The Log Message from drcDG.log which is located in the same directory is even more frustating:

DG 2009-11-06-11:20:45        0 2 0 Physical RSM: Reinstatement failed. Flashback database to SCN 335290 fails. If there is insufficient flashback log to flashback this database, reinstatement will never succeed.

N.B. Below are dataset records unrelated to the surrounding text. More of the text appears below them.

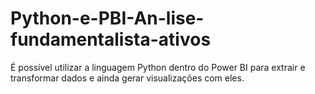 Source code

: # Python-e-PBI-An-lise-fundamentalista-ativos
É possível utilizar a linguagem Python dentro do Power BI para extrair e transformar dados e ainda gerar visualizações com eles. 
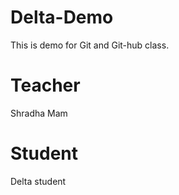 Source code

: # Delta-Demo
This is demo for Git and Git-hub class.

# Teacher 
Shradha Mam

# Student 
Delta student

You will have to do a full physical standby re-instantiation of this database.

Okay flashback operation which was called by the reinstatement failed due to the missing logs.

Hmm, let's clear the logs:

SQL> alter database clear unarchived logfile group 1;

Database altered.

SQL> alter database clear unarchived logfile group 2;
alter database clear unarchived logfile group 2
*
ERROR at line 1:
ORA-01624: log 2 needed for crash recovery of instance DG (thread 1)
ORA-00312: online log 2 thread 1: '/u00/oradata/DG/redog2m1DG.dbf'
ORA-00312: online log 2 thread 1: '/u01/oradata/DG/redog2m2DG.dbf'


SQL> alter database clear unarchived logfile group 3;

Database altered.

Okay I could not clear logfile group 2 because it is know from controlfile that in any case it is needed to recover from it. And that's why also the flashback would still fail. So we need this redo log information. Hey, we should find it at our new primary, right!? Let's first query what we need:

SQL> select first_change# from v$log where group#=2;

FIRST_CHANGE#
-------------
       335153

On the new primary we search for this scn in the archived redo logs after a log switch:

SQL> select name from v$archived_log where FIRST_CHANGE#>=335153;

NAME
-----------------------------------------------------
/u00/app/oracle/admin/DG/arch/DG_1_79_702056159.arc
/u00/app/oracle/admin/DG/arch/DG_1_1_702212594.arc

So I copy those 2 logs from 2 different incarnations (cause of the resetlogs of the failover) from the new primary to the former primary and register it there with RMAN:

RMAN> catalog start with '/u00/app/oracle/admin/DG/arch';

using target database control file instead of recovery catalog
searching for all files that match the pattern /u00/app/oracle/admin/DG/arch

List of Files Unknown to the Database
=====================================
File Name: /u00/app/oracle/admin/DG/arch/DG_1_1_702212594.arc
File Name: /u00/app/oracle/admin/DG/arch/DG_1_79_702056159.arc

Do you really want to catalog the above files (enter YES or NO)? yes
cataloging files...
cataloging done

List of Cataloged Files
=======================
File Name: /u00/app/oracle/admin/DG/arch/DG_1_1_702212594.arc
File Name: /u00/app/oracle/admin/DG/arch/DG_1_79_702056159.arc


Now I tried the flashback on the former primary again, I used the same statement which I found in the alert log before:

SQL> FLASHBACK DATABASE TO SCN 335290
  2  ;
FLASHBACK DATABASE TO SCN 335290
*
ERROR at line 1:
ORA-38754: FLASHBACK DATABASE not started; required redo log is not available
ORA-38761: redo log sequence 78 in thread 1, incarnation 6 could not be accessed

Nope, we need obviously more logs. So lets get all which are missing in comparison with the new primary:
In my case this were the logs DG_1_77_702056159.arc and DG_1_78_702056159.arc.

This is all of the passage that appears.